3 min read
Field notes on building with AI

Experimenting with AI in the last year felt like a game of trade-offs. Vibe-coding demos looked like magic, but shipping a feature that felt reliable and not like a coin toss required getting my hands dirty with the architecture. Here’s notes from my tinkering with AI use cases I’ve often come across.

What I learned, fast

  • One-shotting optimisation: Prompting isn’t a conversation. My first prompt for a meeting summariser was 10 lines. The production prompt is over 400, with a dozen few-shot examples baked in just to keep a JSON format from breaking. It’s less “prompting” and more “brute-force spec writing” until it passes evaluations.

  • Breaking contexts: It’s more about being an agent architect. An AI coach I made was one big call. It constantly hallucinated feedback. I had to break it into a 3-step chain: 1) Identify interview techniques from the transcript, 2) Score each technique against a rubric, 3) Synthesise the scores into feedback. This included an LLM-as-a-judge to keep failures low. It’s slower, but the quality shot up because each step is a simpler task.

  • Measuring trust: Dashboards look different. I stopped caring about daily active users for an AI tooltip I launched. Now, I obsess over the uncorrected output rate i.e. the percentage of AI summaries our users don’t have to manually edit. If that number is low, the feature is failing, even if people are clicking on it.

Back to Basics

  • Discovery first, always. Many seem to testing waters with a generic summariser because it’s an easy demo. Discovery would tell you the market is a graveyard. I found a niche helping an acquaintance who works in sales auto-draft follow-up emails from call transcripts instead. That came from customer interviews, not just playing with the API.

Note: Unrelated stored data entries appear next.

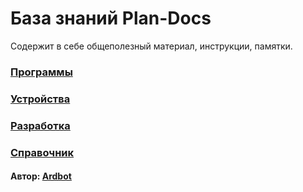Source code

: # База знаний Plan-Docs
Содержит в себе общеполезный материал, инструкции, памятки.

### [Программы](projects/soft/soft.md)
### [Устройства](projects/device/index.md)
### [Разработка](projects/development/index.md)
### [Справочник](projects/info/index.md)
#### Автор: [Ardbot](https://github.com/Ardbot)

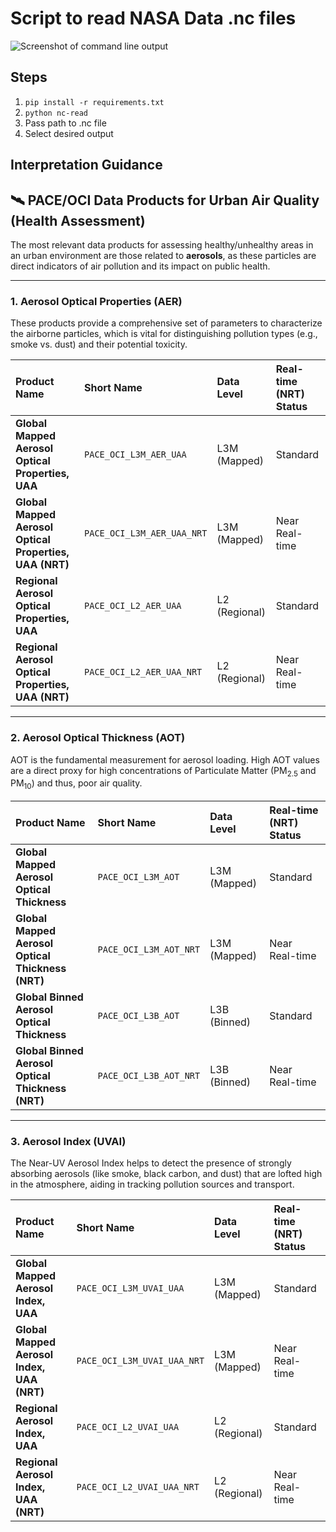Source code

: # Script to read NASA Data .nc files

![Screenshot of command line output](https://github.com/user-attachments/assets/47522d91-83e0-4386-880c-5f77cc301288)

## Steps
1. `pip install -r requirements.txt`
2. `python nc-read`
3. Pass path to .nc file
4. Select desired output

## Interpretation Guidance
## 🛰️ PACE/OCI Data Products for Urban Air Quality (Health Assessment)

The most relevant data products for assessing healthy/unhealthy areas in an urban environment are those related to **aerosols**, as these particles are direct indicators of air pollution and its impact on public health.

***

### 1. Aerosol Optical Properties (AER)

These products provide a comprehensive set of parameters to characterize the airborne particles, which is vital for distinguishing pollution types (e.g., smoke vs. dust) and their potential toxicity.

| Product Name | Short Name | Data Level | Real-time (NRT) Status |
| :--- | :--- | :--- | :--- |
| **Global Mapped Aerosol Optical Properties, UAA** | `PACE_OCI_L3M_AER_UAA` | L3M (Mapped) | Standard |
| **Global Mapped Aerosol Optical Properties, UAA (NRT)** | `PACE_OCI_L3M_AER_UAA_NRT` | L3M (Mapped) | Near Real-time |
| **Regional Aerosol Optical Properties, UAA** | `PACE_OCI_L2_AER_UAA` | L2 (Regional) | Standard |
| **Regional Aerosol Optical Properties, UAA (NRT)** | `PACE_OCI_L2_AER_UAA_NRT` | L2 (Regional) | Near Real-time |

***

### 2. Aerosol Optical Thickness (AOT)

AOT is the fundamental measurement for aerosol loading. High AOT values are a direct proxy for high concentrations of Particulate Matter ($\text{PM}_{2.5}$ and $\text{PM}_{10}$) and thus, poor air quality.

| Product Name | Short Name | Data Level | Real-time (NRT) Status |
| :--- | :--- | :--- | :--- |
| **Global Mapped Aerosol Optical Thickness** | `PACE_OCI_L3M_AOT` | L3M (Mapped) | Standard |
| **Global Mapped Aerosol Optical Thickness (NRT)** | `PACE_OCI_L3M_AOT_NRT` | L3M (Mapped) | Near Real-time |
| **Global Binned Aerosol Optical Thickness** | `PACE_OCI_L3B_AOT` | L3B (Binned) | Standard |
| **Global Binned Aerosol Optical Thickness (NRT)** | `PACE_OCI_L3B_AOT_NRT` | L3B (Binned) | Near Real-time |

***

### 3. Aerosol Index (UVAI)

The Near-UV Aerosol Index helps to detect the presence of strongly absorbing aerosols (like smoke, black carbon, and dust) that are lofted high in the atmosphere, aiding in tracking pollution sources and transport.

| Product Name | Short Name | Data Level | Real-time (NRT) Status |
| :--- | :--- | :--- | :--- |
| **Global Mapped Aerosol Index, UAA** | `PACE_OCI_L3M_UVAI_UAA` | L3M (Mapped) | Standard |
| **Global Mapped Aerosol Index, UAA (NRT)** | `PACE_OCI_L3M_UVAI_UAA_NRT` | L3M (Mapped) | Near Real-time |
| **Regional Aerosol Index, UAA** | `PACE_OCI_L2_UVAI_UAA` | L2 (Regional) | Standard |
| **Regional Aerosol Index, UAA (NRT)** | `PACE_OCI_L2_UVAI_UAA_NRT` | L2 (Regional) | Near Real-time |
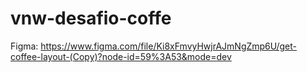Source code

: # vnw-desafio-coffe

Figma: https://www.figma.com/file/Ki8xFmvyHwjrAJmNgZmp6U/get-coffee-layout-(Copy)?node-id=59%3A53&mode=dev
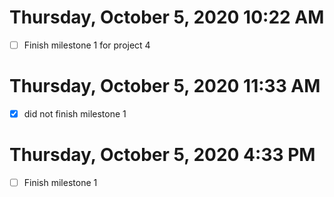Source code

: # Thursday, October 5, 2020 10:22 AM
- [ ] Finish milestone 1 for project 4
# Thursday, October 5, 2020 11:33 AM
- [x] did not finish milestone 1
# Thursday, October 5, 2020 4:33 PM
- [ ] Finish milestone 1
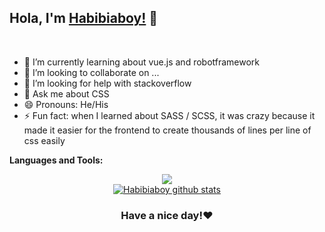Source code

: ## Hola, I'm [Habibiaboy!](https://habibiaboy.my.id/) 👋

<br/>

- 🌱 I’m currently learning about vue.js and robotframework
- 👯 I’m looking to collaborate on ...
- 🤔 I’m looking for help with stackoverflow
- 💬 Ask me about CSS
- 😄 Pronouns: He/His
- ⚡ Fun fact: when I learned about SASS / SCSS, it was crazy because it made it easier for the frontend to create thousands of lines per line of css easily


**Languages and Tools:** 
<div align="center">
  <a href="https://github.com/habibiaboy">
    <img align="center" src="https://github-readme-stats.vercel.app/api/top-langs/?username=habibiaboy&theme=light&hide_langs_below=1" />
  </a>
  <br/>
  <a href="https://github.com/habibiaboy">
   <img align="center" src="https://github-readme-stats.vercel.app/api?username=habibiaboy&show_icons=true&theme=light&line_height=27" alt="Habibiaboy github stats"/>
  </a>





### Have a nice day!❤️

</div>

  • Trust and safety can’t be an afterthought. I constantly asked myself, “How could this go wrong?” and built guardrails ASAP. Consent to user’s data needs to be baked in. Similarly for anything important, building an ‘off-ramp’ for a human to approve or fix the agent’s work must be a required feature, not a nice-to-have. Users might soon be asked to explicitly share their data with LLMs for better experiences, but we can’t leave responsibility for safety alone to the service provider or consumer.

What I really learned is that this new tech is amazing, but if you skip discovery, you’re just making cool stuff nobody actually needs. Start by testing the riskiest assumption (“Can AI even do this?”) and de-risk it step-by-step. Shipping and learning is the only way.